England coach asked Kevin Pietersen not to quit one-day game

England coach Andy Flower says he tried to persuade batsman Kevin Pietersen to reconsider his retirement from the one-day form of the international game.

Flower told BBC Test Match Special he thought Pietersen's decision was "sad" and that he tried to "dissuade him" from making the choice.

Pietersen, 31, said a punishing schedule had forced the decision.

Pietersen's international limited overs career in numbers

  • ODIs: 127
  • ODI runs: 4,184
  • ODI average: 41.84
  • Strike-rate: 86.76 per 100 balls
  • T20s: 36
  • T20 runs: 1,176
  • T20 average: 37.93
  • Strike-rate: 141.51

But team director Flower said: "The backdrop to this is that he doesn't want to play one-day cricket anymore."

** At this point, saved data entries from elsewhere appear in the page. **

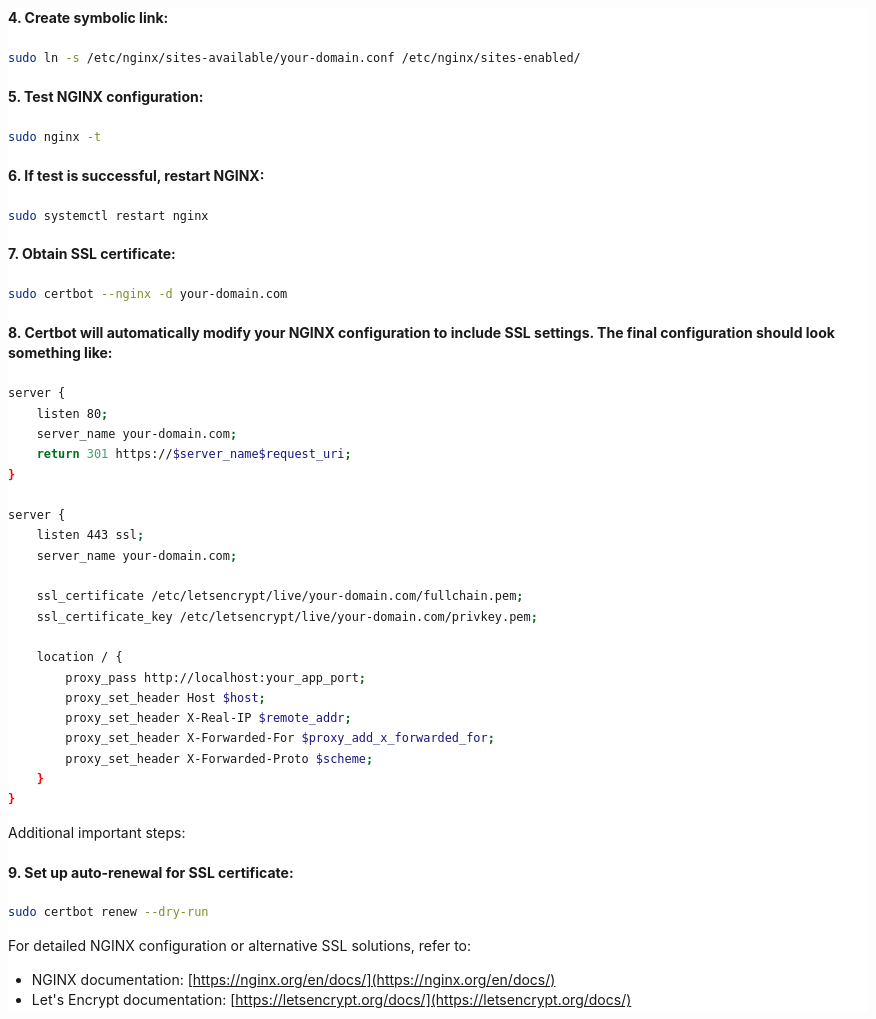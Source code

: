 #### 4. Create symbolic link:
```bash
sudo ln -s /etc/nginx/sites-available/your-domain.conf /etc/nginx/sites-enabled/
```

#### 5. Test NGINX configuration:
```bash
sudo nginx -t
```

#### 6. If test is successful, restart NGINX:
```bash
sudo systemctl restart nginx
```

#### 7. Obtain SSL certificate:
```bash
sudo certbot --nginx -d your-domain.com
```

#### 8. Certbot will automatically modify your NGINX configuration to include SSL settings. The final configuration should look something like:
```bash
server {
    listen 80;
    server_name your-domain.com;
    return 301 https://$server_name$request_uri;
}

server {
    listen 443 ssl;
    server_name your-domain.com;

    ssl_certificate /etc/letsencrypt/live/your-domain.com/fullchain.pem;
    ssl_certificate_key /etc/letsencrypt/live/your-domain.com/privkey.pem;

    location / {
        proxy_pass http://localhost:your_app_port;
        proxy_set_header Host $host;
        proxy_set_header X-Real-IP $remote_addr;
        proxy_set_header X-Forwarded-For $proxy_add_x_forwarded_for;
        proxy_set_header X-Forwarded-Proto $scheme;
    }
}
```

Additional important steps:

#### 9. Set up auto-renewal for SSL certificate:
```bash
sudo certbot renew --dry-run
```

For detailed NGINX configuration or alternative SSL solutions, refer to:

* NGINX documentation: [https://nginx.org/en/docs/](https://nginx.org/en/docs/)  
* Let's Encrypt documentation: [https://letsencrypt.org/docs/](https://letsencrypt.org/docs/) 

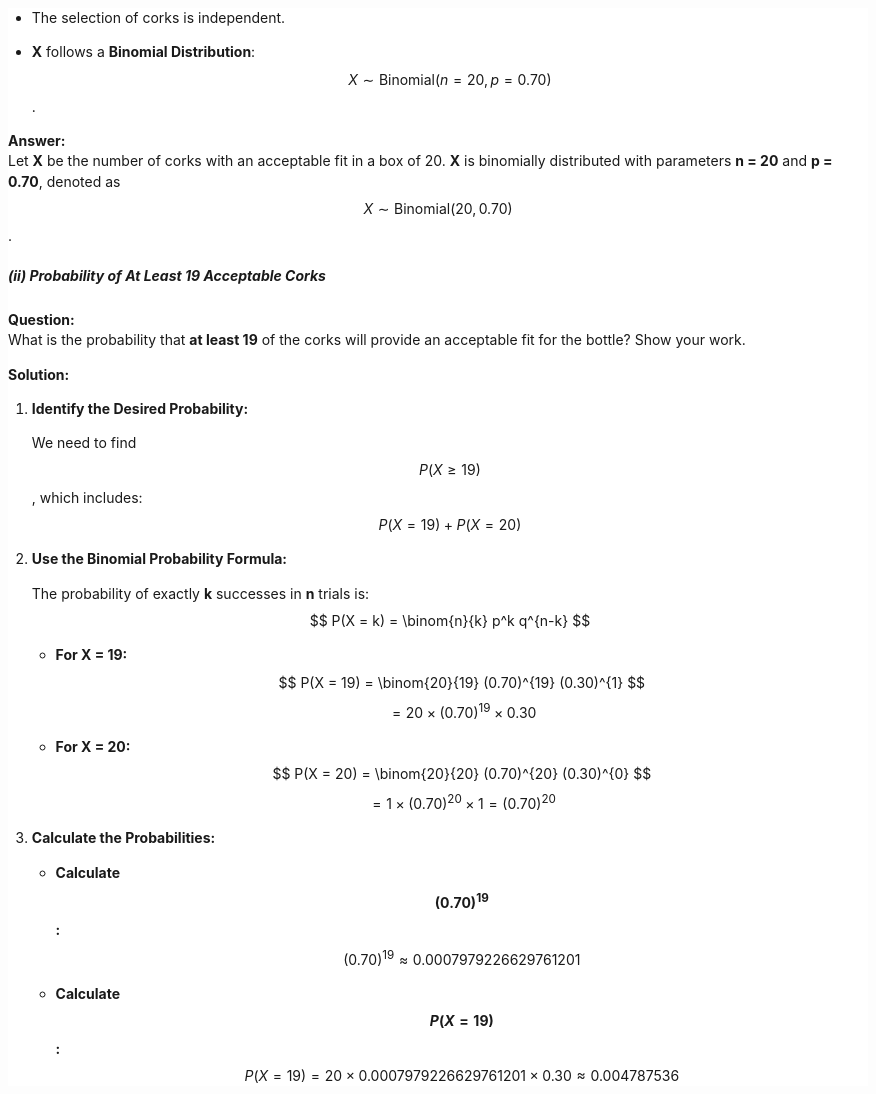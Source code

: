    - The selection of corks is independent.
   
   - **X** follows a **Binomial Distribution**: $$X \sim \text{Binomial}(n = 20, p = 0.70)$$.

**Answer:**  
Let **X** be the number of corks with an acceptable fit in a box of 20. **X** is binomially distributed with parameters **n = 20** and **p = 0.70**, denoted as $$X \sim \text{Binomial}(20, 0.70)$$.

##### **(ii) Probability of At Least 19 Acceptable Corks**

**Question:**  
What is the probability that **at least 19** of the corks will provide an acceptable fit for the bottle? Show your work.

**Solution:**

1. **Identify the Desired Probability:**
   
   We need to find $$P(X \geq 19)$$, which includes:
  $$
   P(X = 19) + P(X = 20)
  $$

2. **Use the Binomial Probability Formula:**
   
   The probability of exactly **k** successes in **n** trials is:
  $$
   P(X = k) = \binom{n}{k} p^k q^{n-k}
  $$
   
   - **For X = 19:**
    $$
     P(X = 19) = \binom{20}{19} (0.70)^{19} (0.30)^{1}
    $$
    $$
     = 20 \times (0.70)^{19} \times 0.30
    $$
   
   - **For X = 20:**
    $$
     P(X = 20) = \binom{20}{20} (0.70)^{20} (0.30)^{0}
    $$
    $$
     = 1 \times (0.70)^{20} \times 1 = (0.70)^{20}
    $$

3. **Calculate the Probabilities:**
   
   - **Calculate $$(0.70)^{19}$$:**
    $$
     (0.70)^{19} \approx 0.0007979226629761201
    $$
   
   - **Calculate $$P(X = 19)$$:**
    $$
     P(X = 19) = 20 \times 0.0007979226629761201 \times 0.30 \approx 0.004787536
    $$
   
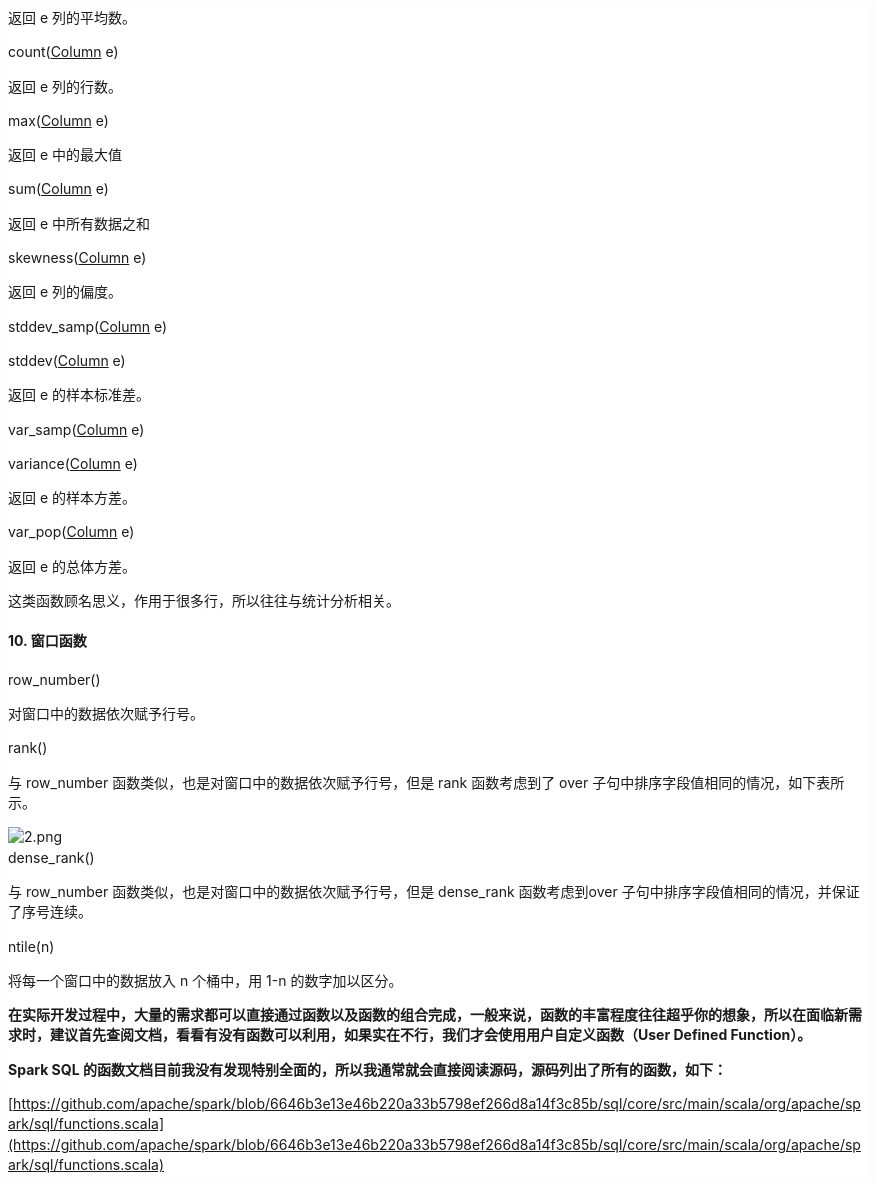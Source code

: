 返回 e 列的平均数。

count([Column](http://spark.apache.org/docs/2.0.2/api/java/org/apache/spark/sql/Column.html) e)

返回 e 列的行数。

max([Column](http://spark.apache.org/docs/2.0.2/api/java/org/apache/spark/sql/Column.html) e)

返回 e 中的最大值

sum([Column](http://spark.apache.org/docs/2.0.2/api/java/org/apache/spark/sql/Column.html) e)

返回 e 中所有数据之和

skewness([Column](http://spark.apache.org/docs/2.0.2/api/java/org/apache/spark/sql/Column.html) e)

返回 e 列的偏度。

stddev\_samp([Column](http://spark.apache.org/docs/2.0.2/api/java/org/apache/spark/sql/Column.html) e)

stddev([Column](http://spark.apache.org/docs/2.0.2/api/java/org/apache/spark/sql/Column.html) e)

返回 e 的样本标准差。

var\_samp([Column](http://spark.apache.org/docs/2.0.2/api/java/org/apache/spark/sql/Column.html) e)

variance([Column](http://spark.apache.org/docs/2.0.2/api/java/org/apache/spark/sql/Column.html) e)

返回 e 的样本方差。

var\_pop([Column](http://spark.apache.org/docs/2.0.2/api/java/org/apache/spark/sql/Column.html) e)

返回 e 的总体方差。

这类函数顾名思义，作用于很多行，所以往往与统计分析相关。

#### 10\. 窗口函数

row\_number()

对窗口中的数据依次赋予行号。

rank()

与 row\_number 函数类似，也是对窗口中的数据依次赋予行号，但是 rank 函数考虑到了 over 子句中排序字段值相同的情况，如下表所示。

![2.png](https://s0.lgstatic.com/i/image/M00/12/20/CgqCHl7M8PuAZAR6AABqraAQ7HE674.png)  
dense\_rank()

与 row\_number 函数类似，也是对窗口中的数据依次赋予行号，但是 dense\_rank 函数考虑到over 子句中排序字段值相同的情况，并保证了序号连续。

ntile(n)

将每一个窗口中的数据放入 n 个桶中，用 1-n 的数字加以区分。

**在实际开发过程中，大量的需求都可以直接通过函数以及函数的组合完成，一般来说，函数的丰富程度往往超乎你的想象，所以在面临新需求时，建议首先查阅文档，看看有没有函数可以利用，如果实在不行，我们才会使用用户自定义函数（User Defined Function）。**

**Spark SQL 的函数文档目前我没有发现特别全面的，所以我通常就会直接阅读源码，源码列出了所有的函数，如下：**

[https://github.com/apache/spark/blob/6646b3e13e46b220a33b5798ef266d8a14f3c85b/sql/core/src/main/scala/org/apache/spark/sql/functions.scala](https://github.com/apache/spark/blob/6646b3e13e46b220a33b5798ef266d8a14f3c85b/sql/core/src/main/scala/org/apache/spark/sql/functions.scala)
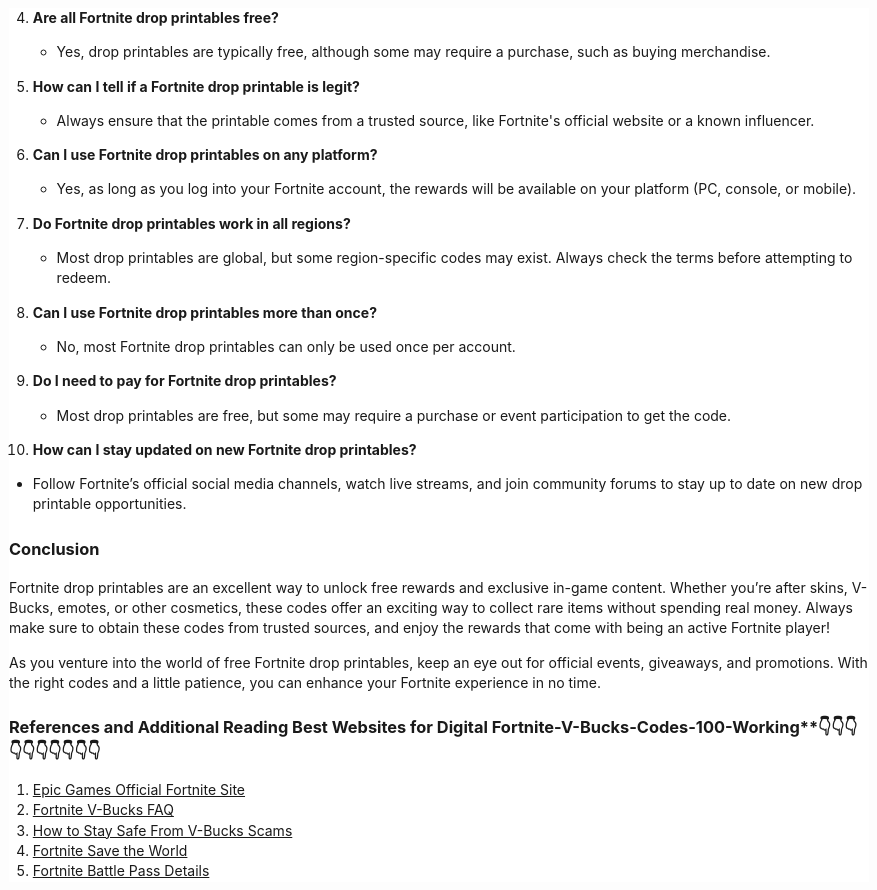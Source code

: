 4. **Are all Fortnite drop printables free?**
   - Yes, drop printables are typically free, although some may require a purchase, such as buying merchandise.

5. **How can I tell if a Fortnite drop printable is legit?**
   - Always ensure that the printable comes from a trusted source, like Fortnite's official website or a known influencer.

6. **Can I use Fortnite drop printables on any platform?**
   - Yes, as long as you log into your Fortnite account, the rewards will be available on your platform (PC, console, or mobile).

7. **Do Fortnite drop printables work in all regions?**
   - Most drop printables are global, but some region-specific codes may exist. Always check the terms before attempting to redeem.

8. **Can I use Fortnite drop printables more than once?**
   - No, most Fortnite drop printables can only be used once per account.

9. **Do I need to pay for Fortnite drop printables?**
   - Most drop printables are free, but some may require a purchase or event participation to get the code.

10. **How can I stay updated on new Fortnite drop printables?**
   - Follow Fortnite’s official social media channels, watch live streams, and join community forums to stay up to date on new drop printable opportunities.

### Conclusion

Fortnite drop printables are an excellent way to unlock free rewards and exclusive in-game content. Whether you’re after skins, V-Bucks, emotes, or other cosmetics, these codes offer an exciting way to collect rare items without spending real money. Always make sure to obtain these codes from trusted sources, and enjoy the rewards that come with being an active Fortnite player!

As you venture into the world of free Fortnite drop printables, keep an eye out for official events, giveaways, and promotions. With the right codes and a little patience, you can enhance your Fortnite experience in no time.

 ### References and Additional Reading Best Websites for Digital  Fortnite-V-Bucks-Codes-100-Working**👇👇👇👇👇👇👇👇👇👇

1. [Epic Games Official Fortnite Site](https://sthcodes.com/fortnite/)
2. [Fortnite V-Bucks FAQ](https://dmfarid.com/fortnite/)
3. [How to Stay Safe From V-Bucks Scams](https://dmfarid.com/fortnite/)
4. [Fortnite Save the World](https://dmfarid.com/fortnite//)
5. [Fortnite Battle Pass Details](https://dmfarid.com/fortnite/)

He added: "When Kevin told me he wanted to retire from one-day cricket I must have had three or four subsequent meetings with him where I tried to dissuade him from doing so. I think it's really sad he won't be paying all three forms of the game. He's in incredible form, technically he's excellent.

"He can rest, it's not as if KP can't ever rest, we do rest him and if you look back at various series that's what we've done. He's also had significant chunks out with injury, it's not that he doesn't get a chance to rest."

Announcing his retirement from limited-overs cricket , Pietersen said he had wanted to continue playing Twenty20 games. However, players on England central contracts are not allowed to pick and choose which forms of the sport they play.

Alec Stewart's view on Pietersen

You always have to respect people's decisions, but the consequence is we won't be seeing our best Twenty20 player in the England team

Flower said: "All the players and the players' representatives signed up to that, you can't choose between one of the limited-overs formats, it's there in black and white. Kevin is very clear that he doesn't want to play one-day cricket any more so that makes him unavailable for Twenty20 cricket, that's an ECB policy.

"The reason for that policy is that 50-over cricket is an integral part of ECB strategy. England have never won a 50-over World Cup and we are very hungry to do so.

"The board is also very concerned about setting the right precedent. If you set a precedent whereby players can pick and choose between the limited-over forms, they are worried about five or six players doing a similar thing. This would degrade limited-overs cricket. This policy is in place for a good reason and Kevin and his representatives were aware of that.

"I hope that after he's retired he doesn't regret that but that's the decision that's been taken."

The South African-born batsman, who made his debut in 2004, played 127 one-day internationals and 36 Twenty20 internationals.